There is a difference between radiation exposure and contamination. You can be exposed to radiation by getting an X-ray at the doctor, but that doesn’t mean you’ll suffer from contamination, as it’s a very low dose under controlled conditions. Certain types of radiation can penetrate the body, but contamination only occurs if particles become attached to someone’s clothing or hair, are ingested, or penetrate an open wound.
The history on dirty bombs has yet to be written since there are no known instances of their use. However, numerous reports have emerged in recent years of radioactive materials being stolen, some with success, while others were either intercepted by authorities or had fatal consequences to their smugglers.
We can certainly expect terrorists to actively continue searching for any weapons that further their cause, demoralize the public, and interrupt economic stability.
“It’s generally believed that a dirty bomb will cause mostly panic, and few, if any, serious radiation exposures,” Cehn says. “The radioactivity would be diluted in the explosion.”

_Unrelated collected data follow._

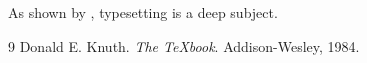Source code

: \documentclass{article}
\begin{document}
As shown by \cite{knuth1984}, typesetting is a deep subject.

\begin{thebibliography}{9}
Donald E. Knuth. \textit{The \TeX{}book}. Addison-Wesley, 1984.
\end{thebibliography}
\end{document}
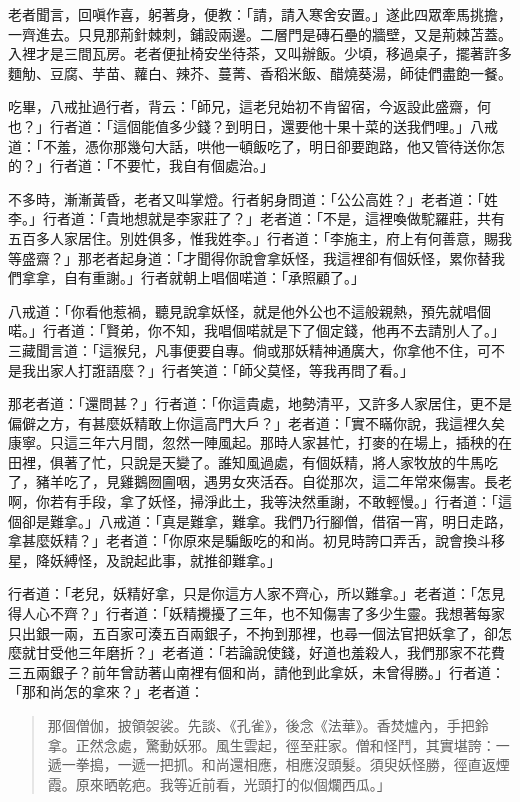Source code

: 老者聞言，回嗔作喜，躬著身，便教：「請，請入寒舍安置。」遂此四眾牽馬挑擔，一齊進去。只見那荊針棘刺，鋪設兩邊。二層門是磚石壘的牆壁，又是荊棘苫蓋。入裡才是三間瓦房。老者便扯椅安坐待茶，又叫辦飯。少頃，移過桌子，擺著許多麵觔、豆腐、芋苗、蘿白、辣芥、蔓菁、香稻米飯、醋燒葵湯，師徒們盡飽一餐。

吃畢，八戒扯過行者，背云：「師兄，這老兒始初不肯留宿，今返設此盛齋，何也？」行者道：「這個能值多少錢？到明日，還要他十果十菜的送我們哩。」八戒道：「不羞，憑你那幾句大話，哄他一頓飯吃了，明日卻要跑路，他又管待送你怎的？」行者道：「不要忙，我自有個處治。」

不多時，漸漸黃昏，老者又叫掌燈。行者躬身問道：「公公高姓？」老者道：「姓李。」行者道：「貴地想就是李家莊了？」老者道：「不是，這裡喚做駝羅莊，共有五百多人家居住。別姓俱多，惟我姓李。」行者道：「李施主，府上有何善意，賜我等盛齋？」那老者起身道：「才聞得你說會拿妖怪，我這裡卻有個妖怪，累你替我們拿拿，自有重謝。」行者就朝上唱個喏道：「承照顧了。」

八戒道：「你看他惹禍，聽見說拿妖怪，就是他外公也不這般親熱，預先就唱個喏。」行者道：「賢弟，你不知，我唱個喏就是下了個定錢，他再不去請別人了。」三藏聞言道：「這猴兒，凡事便要自專。倘或那妖精神通廣大，你拿他不住，可不是我出家人打誑語麼？」行者笑道：「師父莫怪，等我再問了看。」

那老者道：「還問甚？」行者道：「你這貴處，地勢清平，又許多人家居住，更不是偏僻之方，有甚麼妖精敢上你這高門大戶？」老者道：「實不瞞你說，我這裡久矣康寧。只這三年六月間，忽然一陣風起。那時人家甚忙，打麥的在場上，插秧的在田裡，俱著了忙，只說是天變了。誰知風過處，有個妖精，將人家牧放的牛馬吃了，豬羊吃了，見雞鵝囫圇咽，遇男女夾活吞。自從那次，這二年常來傷害。長老啊，你若有手段，拿了妖怪，掃淨此土，我等決然重謝，不敢輕慢。」行者道：「這個卻是難拿。」八戒道：「真是難拿，難拿。我們乃行腳僧，借宿一宵，明日走路，拿甚麼妖精？」老者道：「你原來是騙飯吃的和尚。初見時誇口弄舌，說會換斗移星，降妖縛怪，及說起此事，就推卻難拿。」

行者道：「老兒，妖精好拿，只是你這方人家不齊心，所以難拿。」老者道：「怎見得人心不齊？」行者道：「妖精攪擾了三年，也不知傷害了多少生靈。我想著每家只出銀一兩，五百家可湊五百兩銀子，不拘到那裡，也尋一個法官把妖拿了，卻怎麼就甘受他三年磨折？」老者道：「若論說使錢，好道也羞殺人，我們那家不花費三五兩銀子？前年曾訪著山南裡有個和尚，請他到此拿妖，未曾得勝。」行者道：「那和尚怎的拿來？」老者道：
\begin{quote}
那個僧伽，披領袈裟。先談、《孔雀》，後念《法華》。香焚爐內，手把鈴拿。正然念處，驚動妖邪。風生雲起，徑至莊家。僧和怪鬥，其實堪誇：一遞一拳搗，一遞一把抓。和尚還相應，相應沒頭髮。須臾妖怪勝，徑直返煙霞。原來晒乾疤。我等近前看，光頭打的似個爛西瓜。」
\end{quote}

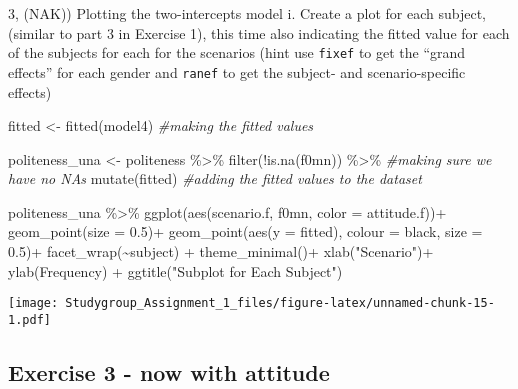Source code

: \documentclass[
]{article}
\newenvironment{Shaded}{\begin{snugshade}}{\end{snugshade}}
\newcommand{\AttributeTok}[1]{\textcolor[rgb]{0.77,0.63,0.00}{#1}}
\newcommand{\CommentTok}[1]{\textcolor[rgb]{0.56,0.35,0.01}{\textit{#1}}}
\newcommand{\FloatTok}[1]{\textcolor[rgb]{0.00,0.00,0.81}{#1}}
\newcommand{\FunctionTok}[1]{\textcolor[rgb]{0.00,0.00,0.00}{#1}}
\newcommand{\NormalTok}[1]{#1}
\newcommand{\OtherTok}[1]{\textcolor[rgb]{0.56,0.35,0.01}{#1}}
\newcommand{\SpecialCharTok}[1]{\textcolor[rgb]{0.00,0.00,0.00}{#1}}
\newcommand{\StringTok}[1]{\textcolor[rgb]{0.31,0.60,0.02}{#1}}
\begin{document}
3, (NAK)) Plotting the two-intercepts model i. Create a plot for each
subject, (similar to part 3 in Exercise 1), this time also indicating
the fitted value for each of the subjects for each for the scenarios
(hint use \texttt{fixef} to get the ``grand effects'' for each gender
and \texttt{ranef} to get the subject- and scenario-specific effects)

\begin{Shaded}
\begin{Highlighting}[]
\NormalTok{fitted }\OtherTok{\textless{}{-}} \FunctionTok{fitted}\NormalTok{(model4) }\CommentTok{\#making the fitted values }

\NormalTok{politeness\_una }\OtherTok{\textless{}{-}}\NormalTok{ politeness }\SpecialCharTok{\%\textgreater{}\%} 
  \FunctionTok{filter}\NormalTok{(}\SpecialCharTok{!}\FunctionTok{is.na}\NormalTok{(f0mn)) }\SpecialCharTok{\%\textgreater{}\%}  \CommentTok{\#making sure we have no NA\textquotesingle{}s}
  \FunctionTok{mutate}\NormalTok{(fitted) }\CommentTok{\#adding the fitted values to the dataset }

\NormalTok{politeness\_una }\SpecialCharTok{\%\textgreater{}\%} 
  \FunctionTok{ggplot}\NormalTok{(}\FunctionTok{aes}\NormalTok{(scenario.f, f0mn, }\AttributeTok{color =}\NormalTok{ attitude.f))}\SpecialCharTok{+}
  \FunctionTok{geom\_point}\NormalTok{(}\AttributeTok{size =} \FloatTok{0.5}\NormalTok{)}\SpecialCharTok{+}
  \FunctionTok{geom\_point}\NormalTok{(}\FunctionTok{aes}\NormalTok{(}\AttributeTok{y =}\NormalTok{ fitted), }\AttributeTok{colour =} \StringTok{\textquotesingle{}black\textquotesingle{}}\NormalTok{, }\AttributeTok{size =} \FloatTok{0.5}\NormalTok{)}\SpecialCharTok{+}
  \FunctionTok{facet\_wrap}\NormalTok{(}\SpecialCharTok{\textasciitilde{}}\NormalTok{subject) }\SpecialCharTok{+}
  \FunctionTok{theme\_minimal}\NormalTok{()}\SpecialCharTok{+}
  \FunctionTok{xlab}\NormalTok{(}\StringTok{"Scenario"}\NormalTok{)}\SpecialCharTok{+}
  \FunctionTok{ylab}\NormalTok{(}\StringTok{\textquotesingle{}Frequency\textquotesingle{}}\NormalTok{) }\SpecialCharTok{+}
  \FunctionTok{ggtitle}\NormalTok{(}\StringTok{"Subplot for Each Subject"}\NormalTok{) }
\end{Highlighting}
\end{Shaded}

\texttt{[image: Studygroup\_Assignment\_1\_files/figure-latex/unnamed-chunk-15-1.pdf]}

\hypertarget{exercise-3---now-with-attitude}{%
\subsection{Exercise 3 - now with
attitude}\label{exercise-3---now-with-attitude}}
\end{document}
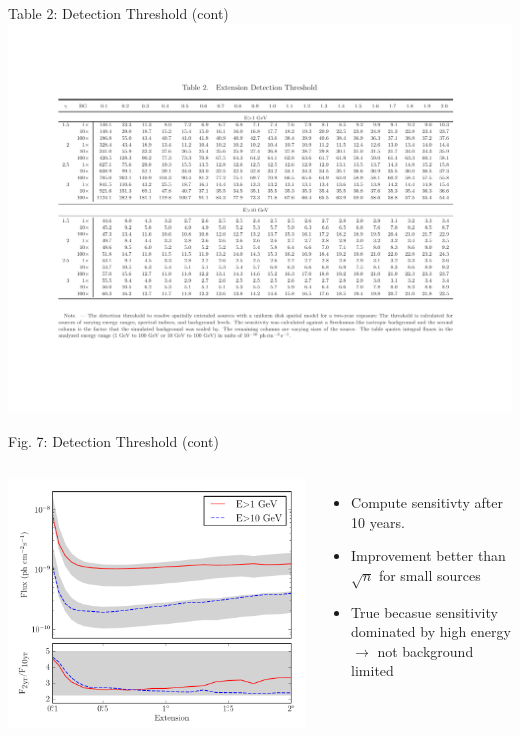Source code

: \documentclass[12pt]{beamer}
\begin{document}
\begin{frame}{Table 2: Detection Threshold (cont)}
  \includegraphics[scale=0.5]{plots/threshold_table.pdf}
\end{frame}

\begin{frame}{Fig. 7: Detection Threshold (cont)}
  \begin{columns}
    \includegraphics[scale=0.50]{plots/time_sensitivity_color.pdf}
    \begin{itemize}
      \item Compute sensitivty after 10 years.
      \item Improvement better than $\sqrt{n}$ for
      small sources
      \item True becasue sensitivity dominated by
      high energy $\rightarrow$ not background limited
    \end{itemize}
  \end{columns}
\end{frame}
\end{document}
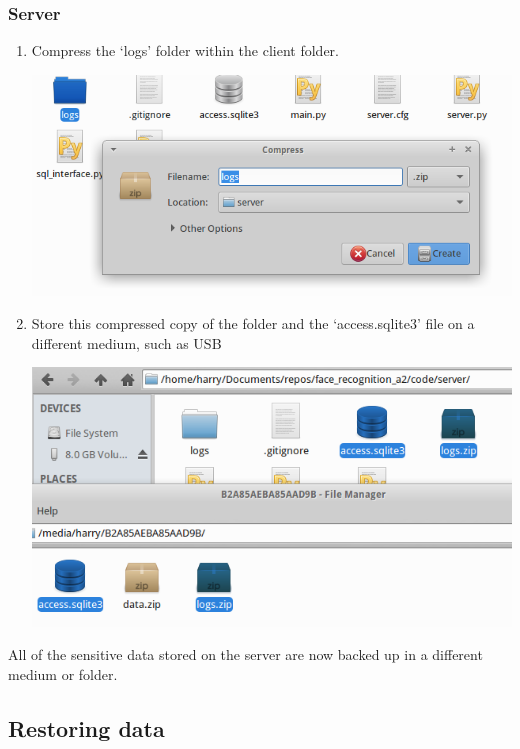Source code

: \documentclass[a4paper]{article}
\begin{document}
        \subsubsection{Server}
            \begin{enumerate}
                \item Compress the `logs' folder within the client folder.
                \begin{center}
                \includegraphics[scale=0.4]{../shared_assets/screenshots/manual/compressserverdata.png}
                \end{center}
                \item Store this compressed copy of the folder and the `access.sqlite3' file on a different medium, such as USB
                \begin{center}
                \includegraphics[scale=0.4]{../shared_assets/screenshots/manual/serverstoredusb.png}
                \end{center}
            \end{enumerate}
            All of the sensitive data stored on the server are now backed up in a different medium or folder.

    \subsection{Restoring data}
\end{document}
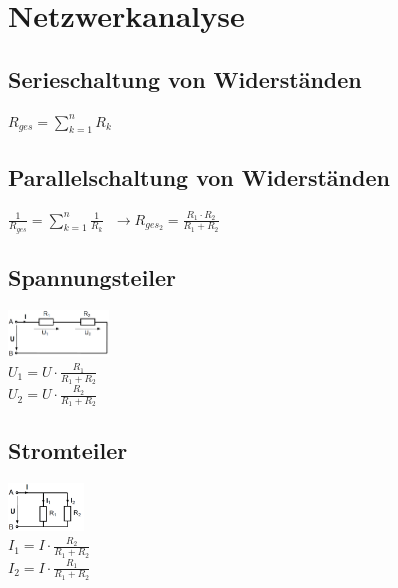 \section{Netzwerkanalyse}

\begin{multicols}{2}
\subsection{Serieschaltung von Widerständen}
$ R_{ges} = \sum\limits_{k=1}^{n}{R_k} $ \\

\subsection{Parallelschaltung von Widerständen}
$ \frac{1}{R_{ges}} = \sum\limits_{k=1}^{n}\frac{1}{R_k}\ \ \ \rightarrow R_{ges_2} = \frac{R_1 \cdot R_2}{R_1 + R_2} $ \\
\begin{multicols}{2}
\subsection{Spannungsteiler}
\includegraphics[width=0.20\textwidth]{pics/spannungsteiler}\\
$ U_1 = U \cdot \frac{R_1}{R_1 + R_2}$ \\
$ U_2 = U \cdot \frac{R_2}{R_1 + R_2}$ \\

\subsection{Stromteiler}
\includegraphics[width=0.15\textwidth]{pics/stromteiler}\\
$ I_1 = I \cdot \frac{R_2}{R_1 + R_2}$ \\
$ I_2 = I \cdot \frac{R_1}{R_1 + R_2}$ \\
\end{multicols}
\end{multicols}

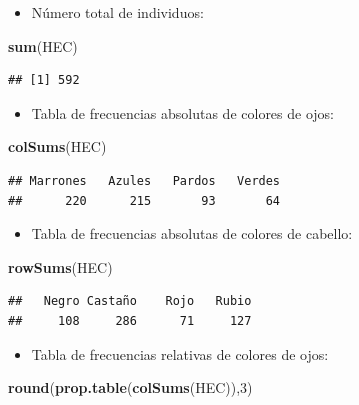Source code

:\documentclass[]{book}
\newenvironment{Shaded}{\begin{snugshade}}{\end{snugshade}}
\newcommand{\DecValTok}[1]{\textcolor[rgb]{0.00,0.00,0.81}{#1}}
\newcommand{\KeywordTok}[1]{\textcolor[rgb]{0.13,0.29,0.53}{\textbf{#1}}}
\newcommand{\NormalTok}[1]{#1}
\providecommand{\tightlist}{%
  \setlength{\itemsep}{0pt}\setlength{\parskip}{0pt}}
\theoremstyle{definition}
\theoremstyle{definition}
\theoremstyle{definition}
\theoremstyle{remark}
\begin{document}
\begin{itemize}
\tightlist
\item
  Número total de individuos:
\end{itemize}

\begin{Shaded}
\begin{Highlighting}[]
\KeywordTok{sum}\NormalTok{(HEC)}
\end{Highlighting}
\end{Shaded}

\begin{verbatim}
## [1] 592
\end{verbatim}

\begin{itemize}
\tightlist
\item
  Tabla de frecuencias absolutas de colores de ojos:
\end{itemize}

\begin{Shaded}
\begin{Highlighting}[]
\KeywordTok{colSums}\NormalTok{(HEC)}
\end{Highlighting}
\end{Shaded}

\begin{verbatim}
## Marrones   Azules   Pardos   Verdes 
##      220      215       93       64
\end{verbatim}

\begin{itemize}
\tightlist
\item
  Tabla de frecuencias absolutas de colores de cabello:
\end{itemize}

\begin{Shaded}
\begin{Highlighting}[]
\KeywordTok{rowSums}\NormalTok{(HEC)       }
\end{Highlighting}
\end{Shaded}

\begin{verbatim}
##   Negro Castaño    Rojo   Rubio 
##     108     286      71     127
\end{verbatim}

\begin{itemize}
\tightlist
\item
  Tabla de frecuencias relativas de colores de ojos:
\end{itemize}

\begin{Shaded}
\begin{Highlighting}[]
\KeywordTok{round}\NormalTok{(}\KeywordTok{prop.table}\NormalTok{(}\KeywordTok{colSums}\NormalTok{(HEC)),}\DecValTok{3}\NormalTok{)}
\end{Highlighting}
\end{Shaded}
\end{document}
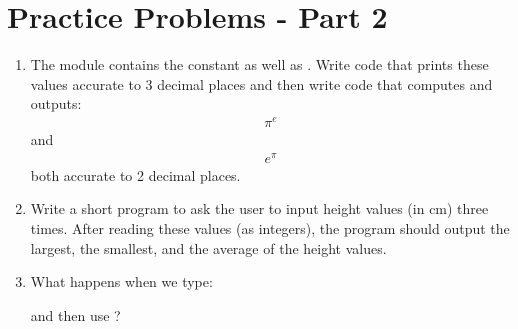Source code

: \documentclass[letterpaper,10pt,english]{sphinxmanual}
\begin{document}
\section{Practice Problems - Part 2}
\label{\detokenize{lecture_notes/lec04_modules_functions1:practice-problems-part-2}}\begin{enumerate}
\def\theenumi{\arabic{enumi}}
\def\labelenumi{\theenumi .}
\makeatletter\def\p@enumii{\p@enumi \theenumi .}\makeatother
\item {} 
The  module contains the constant  as well as .
Write code that prints these values accurate to 3 decimal places
and then write code that computes and outputs:
\begin{equation*}
\begin{split}\pi^e\end{split}
\end{equation*}
and
\begin{equation*}
\begin{split}e^\pi\end{split}
\end{equation*}
both accurate to 2 decimal places.

\item {} 
Write a short program to ask the user to input height
values (in cm) three times.  After reading these values (as
integers), the program should output the largest, the smallest, and
the average of the height values.

\item {} 
What happens when we type:

\begin{sphinxVerbatim}[commandchars=\\\{\}]
 
  
\end{sphinxVerbatim}

and then use ?

\end{enumerate}
\end{document}

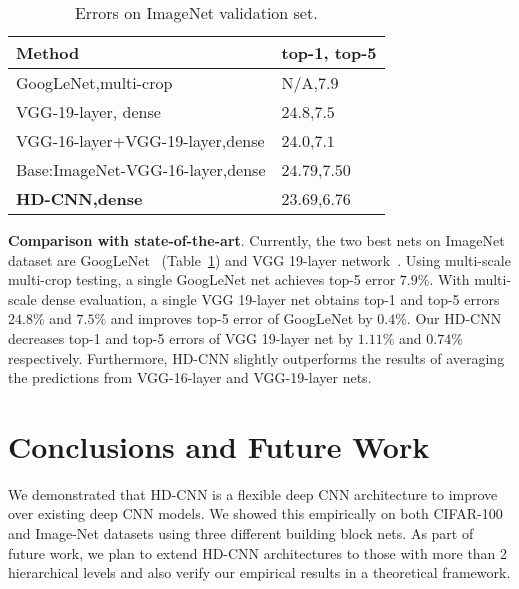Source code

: \documentclass[10pt,twocolumn,letterpaper]{article}
\begin{document}
{\renewcommand{\arraystretch}{1.2}\begin{table}[h]
\vspace{-1.5em}
\caption{Errors on ImageNet validation set.}
\label{tab: imagenet_accuracy} 
\vspace{-1.5em}
\begin{center}
    \begin{tabular}{ p{5.7cm} |p{1.8cm}}
    Method & top-1, top-5 \\ 
    \hline \hline
    GoogLeNet,multi-crop~\cite{szegedy2014going} & N/A,$7.9$\\ \hline
    VGG-19-layer, dense~\cite{simonyan2014very} & $24.8$,$7.5$ \\ \hline 
VGG-16-layer+VGG-19-layer,dense & $24.0$,$7.1$ \\ \hline 
\hline
    Base:ImageNet-VGG-16-layer,dense & $24.79$,$7.50$ \\ \hline
    \textbf{HD-CNN,dense} &  $\mathbf{23.69}$,$\mathbf{6.76}$ \\ \hline   
    \end{tabular}   
\end{center}
\vspace{-1.5em}
\end{table}
}

\noindent \textbf{Comparison with state-of-the-art}. Currently, the two best nets on ImageNet dataset are GoogLeNet~\cite{szegedy2014going} (Table~\ref{tab: imagenet_accuracy}) and VGG 19-layer network~\cite{simonyan2014very}. Using multi-scale multi-crop testing, a single GoogLeNet net achieves top-5 error $7.9\%$.
With multi-scale dense evaluation, a single VGG 19-layer net obtains top-1 and top-5 errors $24.8\%$ and $7.5\%$ and improves top-5 error of GoogLeNet by $0.4\%$. Our HD-CNN decreases top-1 and top-5 errors of VGG 19-layer net by $1.11\%$ and $0.74\%$ respectively. Furthermore, HD-CNN slightly outperforms the results of averaging the predictions from
VGG-16-layer and VGG-19-layer nets.

\section{Conclusions and Future Work}
\label{ref:conclusion}
We demonstrated that HD-CNN is a flexible deep CNN architecture to improve over existing deep CNN models. We showed this empirically on both CIFAR-100 and Image-Net datasets using three different building block nets. As part of future work, we plan to extend HD-CNN architectures to those with more than 2 hierarchical levels and also verify our empirical results in a theoretical framework.








{\small


}
\end{document}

It’s sage wisdom to prepare for nuclear-related incidents, both accidental and deliberate. Dirty bombs — despite related fear mongering — should not be a cause for a national emergency though. That’s exactly the domino effect of confusion that perpetrators are looking to achieve. Remain conscientious, prepared, and vigilant, but arm yourself with the knowledge that will prevent you from falling victim to an attack that is more psychological than anything else.
After the plant meltdown in Fukushima, Japan, the use of chemicals such as potassium iodide (KI) began getting media buzz. KI, Neupogen, Prussian blue, Diethylenetriamine pentaacetate, and other countermeasures may be administered after a nuclear incident where contamination is a concern. You should only take these chemicals at the advice of a medical professional or emergency management personnel, as there are side effects associated with all of them. It’s always recommended to stay in good health, remain hydrated, and practice good nutrition. These things all play a factor on how radiation affects you. Learn more at http://emergency.cdc.gov/radiation/countermeasures.asp
People wonder if they should stock up on gas masks and Geiger counters in preparation for a radiological event. Geiger counters typically take a working knowledge of radiation measurements to know how to use them and aren’t practical for the average person. Items such as gas masks may provide some level of protection as well, but are not foolproof.
Radiation dosimeters or radiation-detecting watches act as monitors for radiation levels, are relatively inexpensive depending on their capabilities, and geared toward those who have a limited understanding of radiation. “RADstickers” are another form of cheap radiation measurements. The CDC also recommends an emergency radio that has National Oceanic and Atmospheric Administration weather radio capabilities.